• **Work task**:
Please restate, word for word, the lines below that begin at the one with "- **实体零售**: 实体零售店客户满意度审计" and end at the one with "- **会员服务**: 会员服务满意度审计". Leave out all other lines.

Data records section start

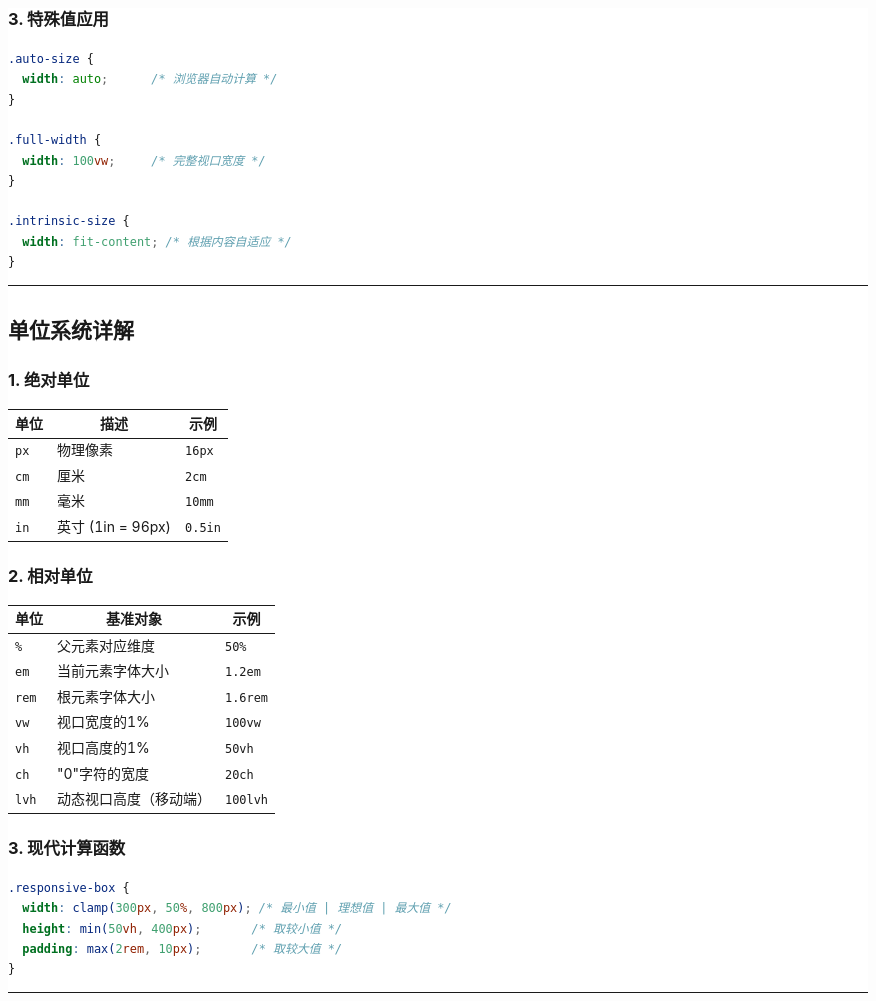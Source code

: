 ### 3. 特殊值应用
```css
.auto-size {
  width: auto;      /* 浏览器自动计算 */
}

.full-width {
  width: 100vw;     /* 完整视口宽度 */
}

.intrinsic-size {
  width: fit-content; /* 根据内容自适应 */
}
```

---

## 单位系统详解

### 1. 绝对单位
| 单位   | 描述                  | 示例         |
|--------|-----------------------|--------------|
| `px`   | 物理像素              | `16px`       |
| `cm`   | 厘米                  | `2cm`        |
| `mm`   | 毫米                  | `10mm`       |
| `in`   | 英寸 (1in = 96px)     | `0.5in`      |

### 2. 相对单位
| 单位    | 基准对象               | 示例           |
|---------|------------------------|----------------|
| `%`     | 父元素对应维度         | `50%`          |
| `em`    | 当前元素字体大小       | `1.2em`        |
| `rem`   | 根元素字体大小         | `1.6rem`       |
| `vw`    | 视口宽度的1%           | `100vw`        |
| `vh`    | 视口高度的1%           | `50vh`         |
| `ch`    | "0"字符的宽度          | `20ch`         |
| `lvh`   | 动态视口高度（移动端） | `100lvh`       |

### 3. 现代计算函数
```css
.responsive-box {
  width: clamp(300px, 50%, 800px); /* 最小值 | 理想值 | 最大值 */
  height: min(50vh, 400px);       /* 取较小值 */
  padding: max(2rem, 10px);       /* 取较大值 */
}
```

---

Data records section end
Data records section start

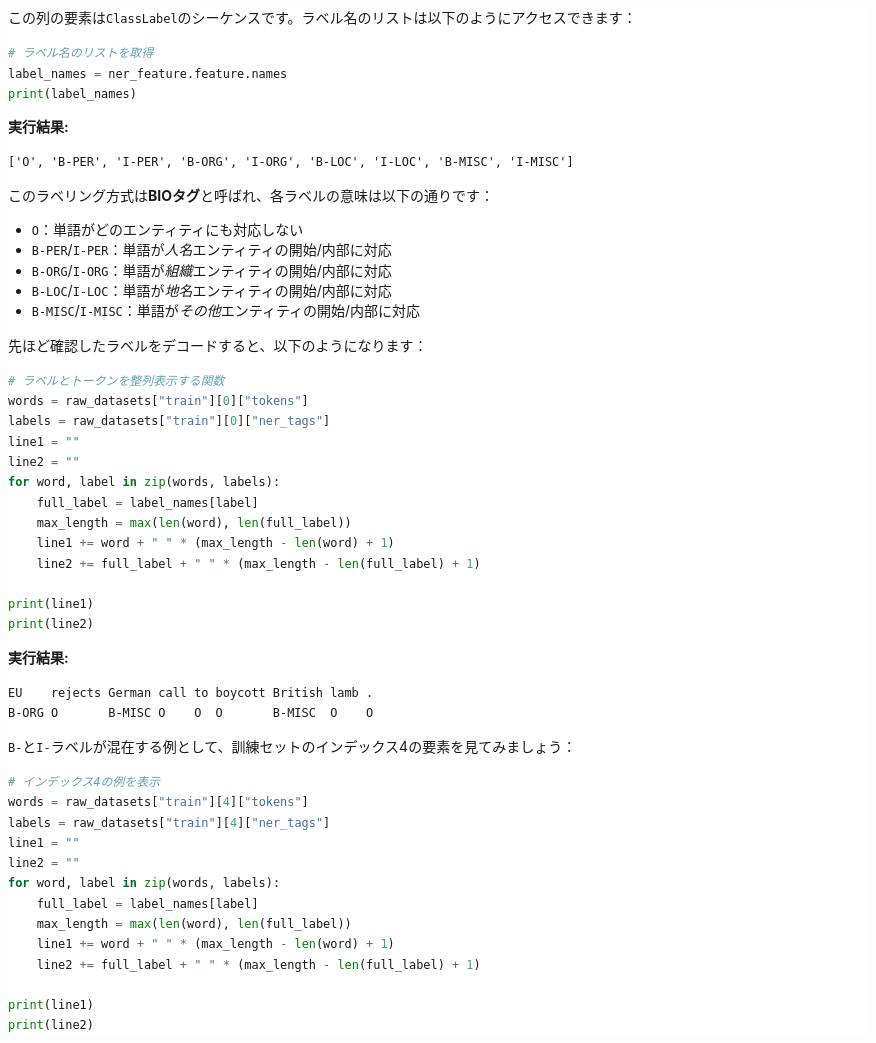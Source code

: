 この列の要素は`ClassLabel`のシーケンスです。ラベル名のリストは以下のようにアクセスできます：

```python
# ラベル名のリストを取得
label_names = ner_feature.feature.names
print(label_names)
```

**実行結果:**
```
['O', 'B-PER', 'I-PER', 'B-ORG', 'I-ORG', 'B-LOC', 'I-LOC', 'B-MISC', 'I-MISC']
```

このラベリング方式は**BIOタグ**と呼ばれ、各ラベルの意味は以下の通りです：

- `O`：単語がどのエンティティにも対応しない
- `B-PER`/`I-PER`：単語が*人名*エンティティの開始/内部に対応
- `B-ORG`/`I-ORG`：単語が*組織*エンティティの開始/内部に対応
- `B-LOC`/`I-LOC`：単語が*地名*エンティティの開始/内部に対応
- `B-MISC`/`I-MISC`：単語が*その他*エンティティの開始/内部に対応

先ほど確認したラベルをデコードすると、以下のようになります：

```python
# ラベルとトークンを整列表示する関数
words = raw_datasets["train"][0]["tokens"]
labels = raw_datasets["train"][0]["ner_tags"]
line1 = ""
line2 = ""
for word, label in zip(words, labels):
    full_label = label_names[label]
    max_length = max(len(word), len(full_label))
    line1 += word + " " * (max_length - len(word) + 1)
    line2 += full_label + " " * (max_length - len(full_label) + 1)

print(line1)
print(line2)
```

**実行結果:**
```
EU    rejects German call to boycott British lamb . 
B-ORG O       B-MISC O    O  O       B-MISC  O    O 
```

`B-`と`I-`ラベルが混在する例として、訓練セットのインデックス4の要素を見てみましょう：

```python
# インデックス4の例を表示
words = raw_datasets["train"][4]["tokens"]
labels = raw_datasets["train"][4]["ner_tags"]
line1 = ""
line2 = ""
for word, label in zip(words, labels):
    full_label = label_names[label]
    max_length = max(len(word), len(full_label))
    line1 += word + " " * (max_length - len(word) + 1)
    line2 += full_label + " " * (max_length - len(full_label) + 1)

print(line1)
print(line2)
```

Data records section end
Data records section start

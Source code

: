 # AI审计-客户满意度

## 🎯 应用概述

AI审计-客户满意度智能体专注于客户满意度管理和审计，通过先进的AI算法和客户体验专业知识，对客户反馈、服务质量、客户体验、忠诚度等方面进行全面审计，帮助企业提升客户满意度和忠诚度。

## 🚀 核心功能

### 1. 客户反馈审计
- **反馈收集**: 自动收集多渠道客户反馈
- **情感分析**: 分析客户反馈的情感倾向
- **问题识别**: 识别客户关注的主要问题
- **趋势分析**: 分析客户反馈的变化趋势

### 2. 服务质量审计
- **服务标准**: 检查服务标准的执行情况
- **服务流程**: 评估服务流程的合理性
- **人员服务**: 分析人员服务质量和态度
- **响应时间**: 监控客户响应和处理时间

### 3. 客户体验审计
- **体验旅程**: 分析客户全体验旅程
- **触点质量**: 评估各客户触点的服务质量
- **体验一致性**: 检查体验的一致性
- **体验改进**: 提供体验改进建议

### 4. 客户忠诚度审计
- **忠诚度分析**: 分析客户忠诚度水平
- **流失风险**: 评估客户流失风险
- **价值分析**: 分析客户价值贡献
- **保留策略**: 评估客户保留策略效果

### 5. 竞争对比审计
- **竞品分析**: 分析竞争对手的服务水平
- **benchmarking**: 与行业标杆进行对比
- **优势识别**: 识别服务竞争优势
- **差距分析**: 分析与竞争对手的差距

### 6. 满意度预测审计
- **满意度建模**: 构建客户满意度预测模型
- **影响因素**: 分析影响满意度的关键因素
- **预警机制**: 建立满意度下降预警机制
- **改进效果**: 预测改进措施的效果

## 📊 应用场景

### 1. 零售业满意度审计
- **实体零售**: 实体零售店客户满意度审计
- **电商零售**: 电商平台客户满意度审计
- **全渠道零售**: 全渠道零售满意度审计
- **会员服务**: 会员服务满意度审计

Data records section end

• **Reply to the task**:
- **实体零售**: 实体零售店客户满意度审计
- **电商零售**: 电商平台客户满意度审计
- **全渠道零售**: 全渠道零售满意度审计
- **会员服务**: 会员服务满意度审计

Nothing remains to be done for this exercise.